■ **What the task asks**
Retype, without any change, the first line of the records and every line after it through the one containing "i) Fill the".

====== Provided data

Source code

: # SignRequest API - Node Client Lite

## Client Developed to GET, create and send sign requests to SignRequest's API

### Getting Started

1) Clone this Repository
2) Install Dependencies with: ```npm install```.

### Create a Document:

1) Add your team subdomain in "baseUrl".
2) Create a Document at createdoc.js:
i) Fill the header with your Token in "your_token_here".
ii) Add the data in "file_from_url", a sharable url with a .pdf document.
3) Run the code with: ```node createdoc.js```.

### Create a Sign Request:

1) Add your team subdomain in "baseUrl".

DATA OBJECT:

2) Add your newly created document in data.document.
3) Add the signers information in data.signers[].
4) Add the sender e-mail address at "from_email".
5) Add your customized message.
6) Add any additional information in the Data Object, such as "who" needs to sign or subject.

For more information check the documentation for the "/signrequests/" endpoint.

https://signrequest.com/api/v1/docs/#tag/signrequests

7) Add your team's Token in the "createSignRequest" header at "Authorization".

============

■ **Written answer**
Source code

: # SignRequest API - Node Client Lite

## Client Developed to GET, create and send sign requests to SignRequest's API

### Getting Started

1) Clone this Repository
2) Install Dependencies with: ```npm install```.

### Create a Document:

1) Add your team subdomain in "baseUrl".
2) Create a Document at createdoc.js:
i) Fill the header with your Token in "your_token_here".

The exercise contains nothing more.